[Rendered images with source text]
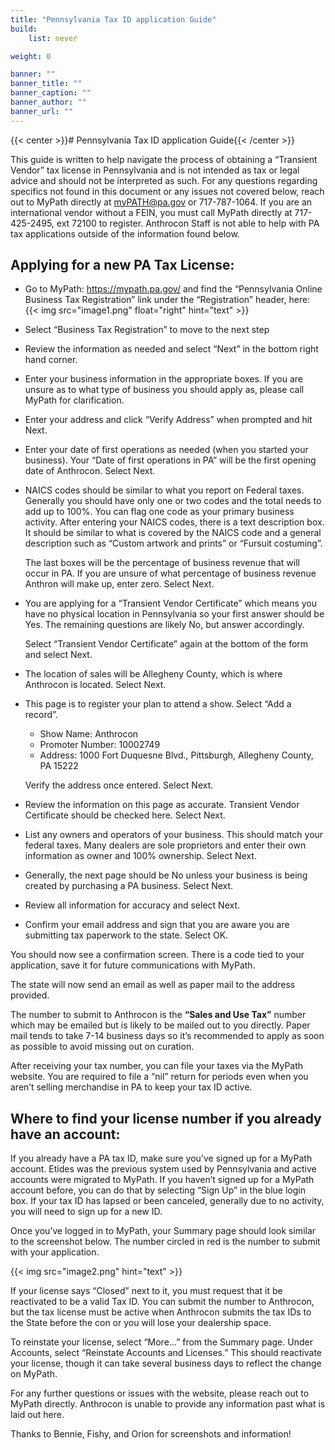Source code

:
 ```yaml
---
title: "Pennsylvania Tax ID application Guide"
build:
    list: never

weight: 0

banner: ""
banner_title: ""
banner_caption: ""
banner_author: ""
banner_url: ""
---
```


{{< center >}}# Pennsylvania Tax ID application Guide{{< /center >}}

This guide is written to help navigate the process of obtaining a “Transient Vendor” tax license in Pennsylvania and is not intended as tax or legal advice and should not be interpreted as such. For any questions regarding specifics not found in this document or any issues not covered below, reach out to MyPath directly at <myPATH@pa.gov> or 717-787-1064. If you are an international vendor without a FEIN, you must call MyPath directly at 717-425-2495, ext 72100 to register. Anthrocon Staff is not able to help with PA tax applications outside of the information found below.

## Applying for a new PA Tax License:

- Go to MyPath: <https://mypath.pa.gov/> and find the “Pennsylvania Online Business Tax Registration” link under the “Registration” header, here:
  {{< img src="image1.png" float="right" hint="text" >}}
- Select “Business Tax Registration” to move to the next step
- Review the information as needed and select “Next” in the bottom right hand corner.
- Enter your business information in the appropriate boxes. If you are unsure as to what type of business you should apply as, please call MyPath for clarification.
- Enter your address and click “Verify Address” when prompted and hit Next.
- Enter your date of first operations as needed (when you started your business). Your “Date of first operations in PA” will be the first opening date of Anthrocon. Select Next.
- NAICS codes should be similar to what you report on Federal taxes. Generally you should have only one or two codes and the total needs to add up to 100%. You can flag one code as your primary business activity. After entering your NAICS codes, there is a text description box. It should be similar to what is covered by the NAICS code and a general description such as “Custom artwork and prints” or “Fursuit costuming”.

  The last boxes will be the percentage of business revenue that will occur in PA. If you are unsure of what percentage of business revenue Anthron will make up, enter zero. Select Next.
- You are applying for a “Transient Vendor Certificate” which means you have no physical location in Pennsylvania so your first answer should be Yes. The remaining questions are likely No, but answer accordingly.

  Select “Transient Vendor Certificate” again at the bottom of the form and select Next.
- The location of sales will be Allegheny County, which is where Anthrocon is located. Select Next.
- This page is to register your plan to attend a show. Select “Add a record”.
  - Show Name: Anthrocon
  - Promoter Number: 10002749
  - Address: 1000 Fort Duquesne Blvd., Pittsburgh, Allegheny County, PA 15222

  Verify the address once entered. Select Next.
- Review the information on this page as accurate. Transient Vendor Certificate should be checked here. Select Next.
- List any owners and operators of your business. This should match your federal taxes. Many dealers are sole proprietors and enter their own information as owner and 100% ownership. Select Next.
- Generally, the next page should be No unless your business is being created by purchasing a PA business. Select Next.
- Review all information for accuracy and select Next.
- Confirm your email address and sign that you are aware you are submitting tax paperwork to the state. Select OK.

You should now see a confirmation screen. There is a code tied to your application, save it for future communications with MyPath.

The state will now send an email as well as paper mail to the address provided.

The number to submit to Anthrocon is the **“Sales and Use Tax”** number which may be emailed but is likely to be mailed out to you directly. Paper mail tends to take 7-14 business days so it’s recommended to apply as soon as possible to avoid missing out on curation.

After receiving your tax number, you can file your taxes via the MyPath website. You are required to file a “nil” return for periods even when you aren’t selling merchandise in PA to keep your tax ID active.

## Where to find your license number if you already have an account:

If you already have a PA tax ID, make sure you’ve signed up for a MyPath account. Etides was the previous system used by Pennsylvania and active accounts were migrated to MyPath. If you haven’t signed up for a MyPath account before, you can do that by selecting “Sign Up” in the blue login box. If your tax ID has lapsed or been canceled, generally due to no activity, you will need to sign up for a new ID.

Once you’ve logged in to MyPath, your Summary page should look similar to the screenshot below. The number circled in red is the number to submit with your application.

{{< img src="image2.png" hint="text" >}}

If your license says “Closed” next to it, you must request that it be reactivated to be a valid Tax ID. You can submit the number to Anthrocon, but the tax license must be active when Anthrocon submits the tax IDs to the State before the con or you will lose your dealership space.

To reinstate your license, select “More…” from the Summary page. Under Accounts, select “Reinstate Accounts and Licenses.” This should reactivate your license, though it can take several business days to reflect the change on MyPath.

For any further questions or issues with the website, please reach out to MyPath directly. Anthrocon is unable to provide any information past what is laid out here.

Thanks to Bennie, Fishy, and Orion for screenshots and information!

*Task statement*.
Reproduce only the lines above spanning from the line containing "The state will" through the line containing "## Where to", word for word.

*Output*.
The state will now send an email as well as paper mail to the address provided.

The number to submit to Anthrocon is the **“Sales and Use Tax”** number which may be emailed but is likely to be mailed out to you directly. Paper mail tends to take 7-14 business days so it’s recommended to apply as soon as possible to avoid missing out on curation.

After receiving your tax number, you can file your taxes via the MyPath website. You are required to file a “nil” return for periods even when you aren’t selling merchandise in PA to keep your tax ID active.

## Where to find your license number if you already have an account:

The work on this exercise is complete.